Colloidal complexation of a macromolecule with a small molecular weight natural polyphenol: implications in modulating polymer functionalities

Abstract

Natural polyphenolic compounds show interesting complexation behavior with various macromolecules due to their unique structural characteristics that enables molecular transition such as electronic delocalization and conjugation and intra- and intermolecular hydrogen bonding. Here, we report on the preparation and characterization of novel colloidal complexes (size range of 56–116 nm) based on the spontaneous interactions of a small molecular weight polyphenol (tannic acid) with an industrially relevant macromolecule (methylcellulose). The binding stoichiometry obtained from isothermal titration calorimetry suggested that 33 molecules of tannic acid were bound to one molecule of polymer.
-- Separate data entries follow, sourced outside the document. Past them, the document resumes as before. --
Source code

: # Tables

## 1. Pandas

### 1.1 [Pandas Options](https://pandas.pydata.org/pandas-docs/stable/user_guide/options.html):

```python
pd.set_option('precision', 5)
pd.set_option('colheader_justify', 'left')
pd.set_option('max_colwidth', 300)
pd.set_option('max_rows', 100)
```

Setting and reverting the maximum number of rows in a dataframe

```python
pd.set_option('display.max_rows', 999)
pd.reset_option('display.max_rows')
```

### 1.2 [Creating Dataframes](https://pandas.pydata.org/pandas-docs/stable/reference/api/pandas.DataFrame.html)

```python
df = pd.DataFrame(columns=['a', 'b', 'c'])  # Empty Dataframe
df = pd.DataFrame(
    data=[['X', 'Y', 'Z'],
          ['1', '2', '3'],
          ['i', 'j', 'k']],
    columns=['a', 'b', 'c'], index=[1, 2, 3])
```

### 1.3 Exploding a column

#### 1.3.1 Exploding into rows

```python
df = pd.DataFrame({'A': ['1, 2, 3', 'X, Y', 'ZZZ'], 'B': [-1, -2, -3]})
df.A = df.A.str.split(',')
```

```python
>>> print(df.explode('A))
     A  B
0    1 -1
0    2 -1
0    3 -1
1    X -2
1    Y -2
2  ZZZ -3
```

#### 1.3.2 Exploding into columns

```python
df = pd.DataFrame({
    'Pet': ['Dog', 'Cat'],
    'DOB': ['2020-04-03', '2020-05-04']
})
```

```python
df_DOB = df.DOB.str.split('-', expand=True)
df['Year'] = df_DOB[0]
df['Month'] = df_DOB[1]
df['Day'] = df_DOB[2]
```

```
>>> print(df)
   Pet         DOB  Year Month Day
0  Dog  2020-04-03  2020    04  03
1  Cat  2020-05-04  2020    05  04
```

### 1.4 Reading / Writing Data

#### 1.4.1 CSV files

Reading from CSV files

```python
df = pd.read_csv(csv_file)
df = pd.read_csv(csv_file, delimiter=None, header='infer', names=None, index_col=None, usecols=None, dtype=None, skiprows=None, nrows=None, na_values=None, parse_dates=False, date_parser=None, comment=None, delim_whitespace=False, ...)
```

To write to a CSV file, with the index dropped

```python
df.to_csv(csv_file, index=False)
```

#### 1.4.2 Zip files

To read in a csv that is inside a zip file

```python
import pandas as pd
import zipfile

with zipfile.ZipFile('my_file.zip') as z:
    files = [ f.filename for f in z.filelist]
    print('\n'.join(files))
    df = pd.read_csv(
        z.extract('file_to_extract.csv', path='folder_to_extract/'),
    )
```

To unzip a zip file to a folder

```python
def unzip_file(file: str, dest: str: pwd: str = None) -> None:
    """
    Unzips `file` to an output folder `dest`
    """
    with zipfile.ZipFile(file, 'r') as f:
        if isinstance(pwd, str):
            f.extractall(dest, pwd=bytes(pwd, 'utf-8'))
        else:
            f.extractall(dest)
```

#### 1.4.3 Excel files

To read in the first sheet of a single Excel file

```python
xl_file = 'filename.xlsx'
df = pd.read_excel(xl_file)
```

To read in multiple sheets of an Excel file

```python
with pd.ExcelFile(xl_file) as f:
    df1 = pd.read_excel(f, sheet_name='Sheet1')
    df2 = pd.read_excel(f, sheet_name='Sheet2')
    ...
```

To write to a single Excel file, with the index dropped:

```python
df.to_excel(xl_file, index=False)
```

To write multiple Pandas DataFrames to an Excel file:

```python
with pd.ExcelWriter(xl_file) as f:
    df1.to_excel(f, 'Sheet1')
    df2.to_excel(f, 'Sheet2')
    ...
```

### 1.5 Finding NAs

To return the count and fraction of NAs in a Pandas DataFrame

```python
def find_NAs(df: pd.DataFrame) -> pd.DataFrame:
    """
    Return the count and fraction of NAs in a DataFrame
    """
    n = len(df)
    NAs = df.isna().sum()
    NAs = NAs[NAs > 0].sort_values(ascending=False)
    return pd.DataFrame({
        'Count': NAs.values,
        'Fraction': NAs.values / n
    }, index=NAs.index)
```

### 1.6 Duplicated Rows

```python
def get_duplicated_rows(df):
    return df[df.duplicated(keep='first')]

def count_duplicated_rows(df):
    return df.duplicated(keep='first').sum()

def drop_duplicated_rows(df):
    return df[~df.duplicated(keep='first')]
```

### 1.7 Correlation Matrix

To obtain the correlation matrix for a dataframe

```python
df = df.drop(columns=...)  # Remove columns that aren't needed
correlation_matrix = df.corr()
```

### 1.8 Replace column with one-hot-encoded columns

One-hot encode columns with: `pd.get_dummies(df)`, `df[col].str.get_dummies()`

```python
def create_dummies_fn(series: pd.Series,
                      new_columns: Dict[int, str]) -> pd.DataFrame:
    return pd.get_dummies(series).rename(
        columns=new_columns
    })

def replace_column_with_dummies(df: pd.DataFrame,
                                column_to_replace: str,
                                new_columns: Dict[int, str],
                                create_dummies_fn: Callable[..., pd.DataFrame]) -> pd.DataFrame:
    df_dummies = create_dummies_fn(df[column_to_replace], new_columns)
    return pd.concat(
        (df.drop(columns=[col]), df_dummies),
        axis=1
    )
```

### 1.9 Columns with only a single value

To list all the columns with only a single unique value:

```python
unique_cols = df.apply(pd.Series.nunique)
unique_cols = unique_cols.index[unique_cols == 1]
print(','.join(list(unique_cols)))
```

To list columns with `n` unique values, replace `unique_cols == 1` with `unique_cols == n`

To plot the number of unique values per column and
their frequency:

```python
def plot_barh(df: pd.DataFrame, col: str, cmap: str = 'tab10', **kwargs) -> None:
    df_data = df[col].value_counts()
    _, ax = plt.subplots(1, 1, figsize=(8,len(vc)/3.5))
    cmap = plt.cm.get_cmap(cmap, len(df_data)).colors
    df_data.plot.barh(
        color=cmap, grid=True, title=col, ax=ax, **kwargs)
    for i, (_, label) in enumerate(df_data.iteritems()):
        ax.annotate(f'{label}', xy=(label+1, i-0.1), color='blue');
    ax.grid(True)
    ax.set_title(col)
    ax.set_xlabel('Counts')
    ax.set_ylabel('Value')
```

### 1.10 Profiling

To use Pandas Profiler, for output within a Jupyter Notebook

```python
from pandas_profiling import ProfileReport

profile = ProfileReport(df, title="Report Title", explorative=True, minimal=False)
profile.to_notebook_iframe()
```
The values of ΔH (−11.4 kJ mol⁻¹) and ΔS (−35.5 J K⁻¹ mol⁻¹) suggested that the interaction was enthalpy driven and the relatively low value of ΔH further indicated the non-covalent nature (i.e. hydrophobic interaction and hydrogen bonding) of the interaction. Effects of this complexation on the functionalities of methylcellulose were investigated in terms of the loss of thermoreversible gelling (due to the irreversible association of colloidal complexes at high temperature), improvement of the emulsifying property (because of the interfacial localization of hydrophobic colloidal complexes further contributing to the gelling of the interfacial film) and enhancement of the foam stabilizing property (based on the absorption of colloidal complexes on the air–water interface and resulting enhancement of the interfacial stiffness due to surface gelation invoked by the colloidal complexes). These findings will be of wide interest to researchers and industrial scientists working in the field of polymer chemistry and material science, especially because methylcellulose is one of the most commonly used polymers for a range of industrial applications.